• [Exercise directions]:
Look through the data below for the line with "## Отчёты (см. образец) отправлять =>" and the line with "### A Journey", then transcribe exactly from the first through the second, leaving out all pictures.

• [Information provided]:
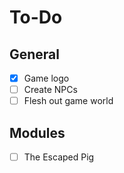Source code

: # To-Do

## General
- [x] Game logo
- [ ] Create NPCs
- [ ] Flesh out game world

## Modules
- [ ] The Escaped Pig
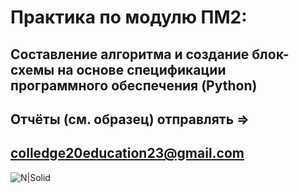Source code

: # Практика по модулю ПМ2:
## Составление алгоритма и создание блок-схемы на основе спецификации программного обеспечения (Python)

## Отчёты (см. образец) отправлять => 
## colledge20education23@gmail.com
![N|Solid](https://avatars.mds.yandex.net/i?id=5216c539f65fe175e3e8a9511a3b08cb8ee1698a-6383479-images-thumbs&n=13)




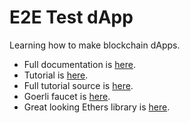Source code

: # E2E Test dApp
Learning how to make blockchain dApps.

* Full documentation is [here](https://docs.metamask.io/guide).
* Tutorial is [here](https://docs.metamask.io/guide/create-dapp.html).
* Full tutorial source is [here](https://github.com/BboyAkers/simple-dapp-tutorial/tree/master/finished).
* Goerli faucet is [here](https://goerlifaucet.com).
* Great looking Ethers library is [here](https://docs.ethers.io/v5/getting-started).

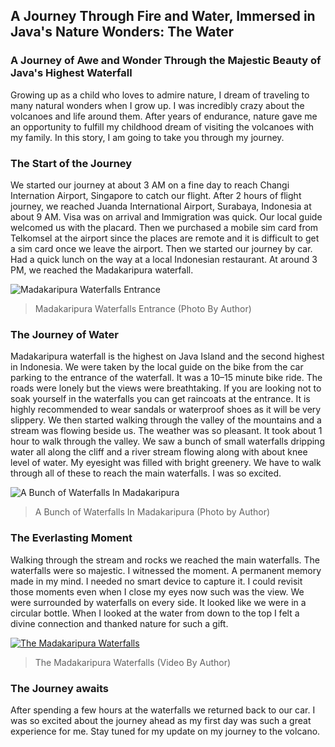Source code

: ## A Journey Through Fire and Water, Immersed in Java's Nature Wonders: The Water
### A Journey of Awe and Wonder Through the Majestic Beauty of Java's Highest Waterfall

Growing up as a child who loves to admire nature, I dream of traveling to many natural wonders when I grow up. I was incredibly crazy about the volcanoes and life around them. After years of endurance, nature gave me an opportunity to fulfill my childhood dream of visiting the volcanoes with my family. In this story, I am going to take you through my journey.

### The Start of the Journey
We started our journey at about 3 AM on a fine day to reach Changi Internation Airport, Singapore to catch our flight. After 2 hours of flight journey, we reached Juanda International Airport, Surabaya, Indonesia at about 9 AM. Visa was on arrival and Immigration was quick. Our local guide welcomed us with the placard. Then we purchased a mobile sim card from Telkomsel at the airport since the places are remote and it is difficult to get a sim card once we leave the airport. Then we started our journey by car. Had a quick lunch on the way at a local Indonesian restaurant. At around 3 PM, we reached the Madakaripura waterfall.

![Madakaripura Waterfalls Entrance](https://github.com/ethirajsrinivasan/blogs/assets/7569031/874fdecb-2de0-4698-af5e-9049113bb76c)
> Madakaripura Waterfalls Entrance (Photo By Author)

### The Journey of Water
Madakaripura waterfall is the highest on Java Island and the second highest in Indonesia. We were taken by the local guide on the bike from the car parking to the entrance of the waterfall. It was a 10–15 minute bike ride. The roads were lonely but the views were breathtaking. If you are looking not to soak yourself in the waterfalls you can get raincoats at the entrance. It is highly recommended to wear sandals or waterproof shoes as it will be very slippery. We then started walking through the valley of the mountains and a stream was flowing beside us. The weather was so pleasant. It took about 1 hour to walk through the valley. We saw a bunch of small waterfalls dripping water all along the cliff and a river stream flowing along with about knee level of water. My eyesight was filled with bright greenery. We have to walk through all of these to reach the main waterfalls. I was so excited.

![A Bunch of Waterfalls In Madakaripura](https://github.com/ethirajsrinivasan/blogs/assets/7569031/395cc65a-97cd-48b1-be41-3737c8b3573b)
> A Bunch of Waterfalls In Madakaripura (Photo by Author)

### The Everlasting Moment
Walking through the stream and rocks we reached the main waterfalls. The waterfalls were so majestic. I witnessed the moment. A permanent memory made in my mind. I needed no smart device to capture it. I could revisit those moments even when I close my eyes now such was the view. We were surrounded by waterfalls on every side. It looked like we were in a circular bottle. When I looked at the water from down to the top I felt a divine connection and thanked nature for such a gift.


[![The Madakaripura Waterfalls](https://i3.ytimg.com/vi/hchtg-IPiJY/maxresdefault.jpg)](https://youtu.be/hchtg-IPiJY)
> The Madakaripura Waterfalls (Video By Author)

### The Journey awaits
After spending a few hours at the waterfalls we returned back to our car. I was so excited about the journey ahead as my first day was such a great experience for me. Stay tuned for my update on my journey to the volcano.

---

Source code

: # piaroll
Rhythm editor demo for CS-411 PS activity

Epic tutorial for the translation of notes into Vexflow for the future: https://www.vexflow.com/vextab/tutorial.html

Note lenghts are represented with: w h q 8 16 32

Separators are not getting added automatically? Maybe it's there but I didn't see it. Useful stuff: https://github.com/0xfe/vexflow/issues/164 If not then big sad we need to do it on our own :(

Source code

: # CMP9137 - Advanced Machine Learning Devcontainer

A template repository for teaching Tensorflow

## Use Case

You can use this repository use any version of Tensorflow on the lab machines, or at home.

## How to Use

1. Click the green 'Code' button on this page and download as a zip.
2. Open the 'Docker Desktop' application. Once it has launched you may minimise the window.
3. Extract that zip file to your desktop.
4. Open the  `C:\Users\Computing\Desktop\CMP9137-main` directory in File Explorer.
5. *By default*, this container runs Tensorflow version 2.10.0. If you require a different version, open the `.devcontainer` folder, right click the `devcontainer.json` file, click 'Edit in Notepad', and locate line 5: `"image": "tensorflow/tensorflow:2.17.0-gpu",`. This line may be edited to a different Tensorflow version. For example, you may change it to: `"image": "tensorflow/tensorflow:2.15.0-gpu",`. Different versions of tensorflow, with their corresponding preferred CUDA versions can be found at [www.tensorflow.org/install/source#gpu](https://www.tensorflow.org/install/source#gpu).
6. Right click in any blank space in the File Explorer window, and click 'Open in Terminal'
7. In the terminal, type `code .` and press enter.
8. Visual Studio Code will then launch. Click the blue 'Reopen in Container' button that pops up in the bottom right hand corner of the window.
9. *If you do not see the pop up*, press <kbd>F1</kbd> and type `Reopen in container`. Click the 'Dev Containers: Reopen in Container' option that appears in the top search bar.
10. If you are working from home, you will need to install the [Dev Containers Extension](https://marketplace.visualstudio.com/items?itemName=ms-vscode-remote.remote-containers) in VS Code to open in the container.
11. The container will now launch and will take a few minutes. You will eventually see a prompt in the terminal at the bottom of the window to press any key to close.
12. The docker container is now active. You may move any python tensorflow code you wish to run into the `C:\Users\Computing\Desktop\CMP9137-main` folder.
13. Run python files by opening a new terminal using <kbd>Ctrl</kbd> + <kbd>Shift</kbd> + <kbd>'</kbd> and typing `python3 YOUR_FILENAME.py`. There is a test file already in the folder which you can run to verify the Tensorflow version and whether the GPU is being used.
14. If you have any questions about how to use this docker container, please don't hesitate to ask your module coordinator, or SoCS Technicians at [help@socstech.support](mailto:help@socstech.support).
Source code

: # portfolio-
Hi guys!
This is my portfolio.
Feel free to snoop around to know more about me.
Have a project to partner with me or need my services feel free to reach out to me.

==

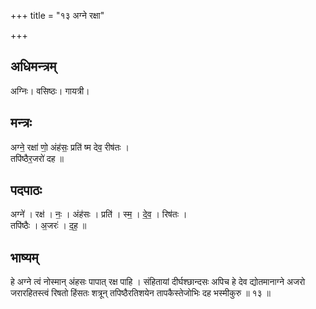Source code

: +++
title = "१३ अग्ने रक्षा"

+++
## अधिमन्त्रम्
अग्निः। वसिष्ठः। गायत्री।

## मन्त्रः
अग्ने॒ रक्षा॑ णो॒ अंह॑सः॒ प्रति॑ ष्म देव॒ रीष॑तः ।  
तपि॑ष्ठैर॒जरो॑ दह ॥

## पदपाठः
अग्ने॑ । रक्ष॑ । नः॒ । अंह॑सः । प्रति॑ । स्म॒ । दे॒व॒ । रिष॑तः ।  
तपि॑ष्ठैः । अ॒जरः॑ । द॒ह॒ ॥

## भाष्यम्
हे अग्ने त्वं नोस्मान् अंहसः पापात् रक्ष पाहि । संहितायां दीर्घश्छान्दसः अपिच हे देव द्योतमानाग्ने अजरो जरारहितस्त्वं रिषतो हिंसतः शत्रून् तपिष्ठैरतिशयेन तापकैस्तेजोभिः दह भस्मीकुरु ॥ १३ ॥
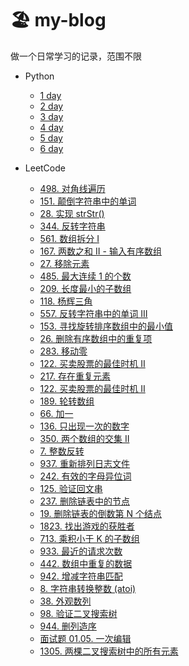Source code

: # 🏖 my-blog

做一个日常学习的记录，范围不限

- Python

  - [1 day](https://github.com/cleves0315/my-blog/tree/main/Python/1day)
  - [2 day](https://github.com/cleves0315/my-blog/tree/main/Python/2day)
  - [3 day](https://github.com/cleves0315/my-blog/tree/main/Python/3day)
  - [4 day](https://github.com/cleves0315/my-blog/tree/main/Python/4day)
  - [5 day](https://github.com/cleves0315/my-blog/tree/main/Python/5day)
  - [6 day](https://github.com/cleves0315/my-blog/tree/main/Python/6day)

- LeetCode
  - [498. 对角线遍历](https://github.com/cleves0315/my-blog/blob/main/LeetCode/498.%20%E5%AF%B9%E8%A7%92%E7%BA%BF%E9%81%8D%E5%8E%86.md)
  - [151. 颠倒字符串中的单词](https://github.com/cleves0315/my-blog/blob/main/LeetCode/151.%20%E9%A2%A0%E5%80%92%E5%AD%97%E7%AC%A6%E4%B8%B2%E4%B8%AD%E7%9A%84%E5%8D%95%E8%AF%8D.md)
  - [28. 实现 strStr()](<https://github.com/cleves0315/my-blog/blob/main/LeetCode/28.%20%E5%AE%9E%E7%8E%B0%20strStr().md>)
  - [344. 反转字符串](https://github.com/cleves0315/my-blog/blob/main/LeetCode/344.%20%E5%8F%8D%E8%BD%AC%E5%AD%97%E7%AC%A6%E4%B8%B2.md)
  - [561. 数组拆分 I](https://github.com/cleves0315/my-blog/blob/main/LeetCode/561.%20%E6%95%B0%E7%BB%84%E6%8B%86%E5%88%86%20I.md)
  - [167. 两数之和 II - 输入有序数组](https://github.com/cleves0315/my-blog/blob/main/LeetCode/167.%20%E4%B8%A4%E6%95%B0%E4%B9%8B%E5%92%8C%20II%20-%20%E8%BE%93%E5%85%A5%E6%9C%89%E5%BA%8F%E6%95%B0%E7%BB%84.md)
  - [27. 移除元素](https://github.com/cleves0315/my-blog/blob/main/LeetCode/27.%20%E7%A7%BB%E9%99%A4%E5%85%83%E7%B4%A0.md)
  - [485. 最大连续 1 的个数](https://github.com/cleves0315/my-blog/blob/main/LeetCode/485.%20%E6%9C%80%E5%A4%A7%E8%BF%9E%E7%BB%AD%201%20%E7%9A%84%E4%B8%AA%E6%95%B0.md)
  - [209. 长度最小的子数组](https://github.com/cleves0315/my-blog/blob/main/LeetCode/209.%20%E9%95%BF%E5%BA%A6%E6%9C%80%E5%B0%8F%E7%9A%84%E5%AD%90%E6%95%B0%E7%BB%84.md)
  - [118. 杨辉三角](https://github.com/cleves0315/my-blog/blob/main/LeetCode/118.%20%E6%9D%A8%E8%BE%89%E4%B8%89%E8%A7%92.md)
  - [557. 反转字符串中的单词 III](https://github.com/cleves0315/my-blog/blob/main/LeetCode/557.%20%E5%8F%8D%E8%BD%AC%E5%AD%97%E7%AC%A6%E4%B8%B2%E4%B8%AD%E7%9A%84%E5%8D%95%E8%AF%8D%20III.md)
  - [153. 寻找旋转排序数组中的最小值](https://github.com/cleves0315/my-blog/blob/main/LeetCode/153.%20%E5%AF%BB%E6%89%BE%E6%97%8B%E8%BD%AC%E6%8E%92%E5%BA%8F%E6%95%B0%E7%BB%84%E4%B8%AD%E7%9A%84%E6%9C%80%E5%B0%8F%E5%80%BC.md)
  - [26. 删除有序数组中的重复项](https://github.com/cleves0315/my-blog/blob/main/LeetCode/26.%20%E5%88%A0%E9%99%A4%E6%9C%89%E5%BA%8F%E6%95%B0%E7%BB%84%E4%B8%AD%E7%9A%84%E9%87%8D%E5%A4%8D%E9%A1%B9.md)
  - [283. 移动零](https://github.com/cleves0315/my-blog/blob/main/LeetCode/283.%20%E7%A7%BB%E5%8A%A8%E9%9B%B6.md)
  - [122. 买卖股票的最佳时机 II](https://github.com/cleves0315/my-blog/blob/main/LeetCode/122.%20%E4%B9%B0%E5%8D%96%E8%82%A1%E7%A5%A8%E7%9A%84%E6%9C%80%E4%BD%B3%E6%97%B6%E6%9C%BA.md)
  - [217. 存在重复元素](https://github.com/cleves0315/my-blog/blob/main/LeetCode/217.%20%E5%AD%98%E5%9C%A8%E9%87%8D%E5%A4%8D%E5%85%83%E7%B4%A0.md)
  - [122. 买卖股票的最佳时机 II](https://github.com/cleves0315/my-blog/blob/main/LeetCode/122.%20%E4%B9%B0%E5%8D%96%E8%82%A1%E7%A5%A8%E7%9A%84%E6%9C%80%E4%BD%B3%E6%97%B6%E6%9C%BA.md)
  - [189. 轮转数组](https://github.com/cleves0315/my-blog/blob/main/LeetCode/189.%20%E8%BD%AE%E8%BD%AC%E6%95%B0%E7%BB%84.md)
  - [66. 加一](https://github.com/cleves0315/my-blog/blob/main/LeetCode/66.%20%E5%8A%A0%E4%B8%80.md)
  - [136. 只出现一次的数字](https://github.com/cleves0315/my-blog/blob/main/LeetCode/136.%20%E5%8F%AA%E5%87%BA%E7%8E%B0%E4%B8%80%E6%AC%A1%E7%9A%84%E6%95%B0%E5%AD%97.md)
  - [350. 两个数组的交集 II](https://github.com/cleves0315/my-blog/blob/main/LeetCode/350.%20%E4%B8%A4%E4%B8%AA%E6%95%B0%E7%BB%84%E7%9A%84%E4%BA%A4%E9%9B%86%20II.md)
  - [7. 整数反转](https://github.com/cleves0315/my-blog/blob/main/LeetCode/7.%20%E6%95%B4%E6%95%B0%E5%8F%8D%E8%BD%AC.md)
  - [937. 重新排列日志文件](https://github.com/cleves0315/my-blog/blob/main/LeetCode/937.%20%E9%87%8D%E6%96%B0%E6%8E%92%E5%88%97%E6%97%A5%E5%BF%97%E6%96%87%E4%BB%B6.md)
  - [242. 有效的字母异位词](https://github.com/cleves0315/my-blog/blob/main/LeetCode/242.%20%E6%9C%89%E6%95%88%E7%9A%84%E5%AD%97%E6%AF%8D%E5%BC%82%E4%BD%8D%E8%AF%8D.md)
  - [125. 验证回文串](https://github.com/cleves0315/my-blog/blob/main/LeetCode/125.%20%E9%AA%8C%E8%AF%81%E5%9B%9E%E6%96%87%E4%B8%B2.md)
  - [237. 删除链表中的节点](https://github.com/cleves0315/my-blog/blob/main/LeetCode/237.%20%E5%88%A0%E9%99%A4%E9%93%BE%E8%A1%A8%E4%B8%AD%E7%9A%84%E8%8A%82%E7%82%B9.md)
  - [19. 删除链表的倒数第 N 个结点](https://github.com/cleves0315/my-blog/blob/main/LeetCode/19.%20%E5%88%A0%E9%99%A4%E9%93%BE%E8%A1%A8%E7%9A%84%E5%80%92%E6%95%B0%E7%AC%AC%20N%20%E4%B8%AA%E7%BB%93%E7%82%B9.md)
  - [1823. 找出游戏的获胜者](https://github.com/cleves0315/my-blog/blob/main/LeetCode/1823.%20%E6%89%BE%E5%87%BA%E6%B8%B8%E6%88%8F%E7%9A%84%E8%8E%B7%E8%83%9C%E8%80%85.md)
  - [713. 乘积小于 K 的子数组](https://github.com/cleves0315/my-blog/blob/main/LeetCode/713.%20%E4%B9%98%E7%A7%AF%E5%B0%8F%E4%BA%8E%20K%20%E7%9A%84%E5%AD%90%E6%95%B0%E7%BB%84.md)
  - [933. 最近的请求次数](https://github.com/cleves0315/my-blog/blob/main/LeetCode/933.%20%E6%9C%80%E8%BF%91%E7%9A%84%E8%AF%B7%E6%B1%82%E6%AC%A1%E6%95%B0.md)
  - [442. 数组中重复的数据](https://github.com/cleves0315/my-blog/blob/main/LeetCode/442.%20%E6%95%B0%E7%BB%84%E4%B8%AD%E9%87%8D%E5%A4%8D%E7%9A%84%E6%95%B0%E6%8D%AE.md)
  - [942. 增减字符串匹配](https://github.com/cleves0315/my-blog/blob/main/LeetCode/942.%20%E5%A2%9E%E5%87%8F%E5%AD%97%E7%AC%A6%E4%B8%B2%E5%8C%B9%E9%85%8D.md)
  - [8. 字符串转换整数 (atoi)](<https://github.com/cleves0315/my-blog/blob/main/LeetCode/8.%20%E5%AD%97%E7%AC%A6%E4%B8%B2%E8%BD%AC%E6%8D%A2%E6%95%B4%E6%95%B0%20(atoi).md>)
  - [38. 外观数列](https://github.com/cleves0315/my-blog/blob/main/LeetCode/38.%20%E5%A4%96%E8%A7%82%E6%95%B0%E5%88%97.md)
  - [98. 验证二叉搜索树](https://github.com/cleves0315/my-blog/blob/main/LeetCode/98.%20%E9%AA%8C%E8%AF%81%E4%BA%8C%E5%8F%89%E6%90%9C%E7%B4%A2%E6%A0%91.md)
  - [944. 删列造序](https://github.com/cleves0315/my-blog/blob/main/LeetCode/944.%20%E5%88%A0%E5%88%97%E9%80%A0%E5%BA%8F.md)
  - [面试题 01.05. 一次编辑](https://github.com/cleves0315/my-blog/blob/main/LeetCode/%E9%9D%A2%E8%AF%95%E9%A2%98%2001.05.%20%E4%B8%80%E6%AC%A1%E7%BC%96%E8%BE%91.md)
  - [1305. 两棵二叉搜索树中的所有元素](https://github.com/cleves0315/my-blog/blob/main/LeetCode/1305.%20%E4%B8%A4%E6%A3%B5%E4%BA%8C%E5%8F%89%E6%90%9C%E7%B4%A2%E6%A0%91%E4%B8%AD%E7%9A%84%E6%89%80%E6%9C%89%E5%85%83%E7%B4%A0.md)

• [Final answer]:
## Отчёты (см. образец) отправлять => 
## colledge20education23@gmail.com
![N|Solid](https://avatars.mds.yandex.net/i?id=5216c539f65fe175e3e8a9511a3b08cb8ee1698a-6383479-images-thumbs&n=13)




Source code

: # E2E Test dApp
Learning how to make blockchain dApps.

* Full documentation is [here](https://docs.metamask.io/guide).
* Tutorial is [here](https://docs.metamask.io/guide/create-dapp.html).
* Full tutorial source is [here](https://github.com/BboyAkers/simple-dapp-tutorial/tree/master/finished).
* Goerli faucet is [here](https://goerlifaucet.com).
* Great looking Ethers library is [here](https://docs.ethers.io/v5/getting-started).

Source code

: ## A Journey Through Fire and Water, Immersed in Java's Nature Wonders: The Water
### A Journey of Awe and Wonder Through the Majestic Beauty of Java's Highest Waterfall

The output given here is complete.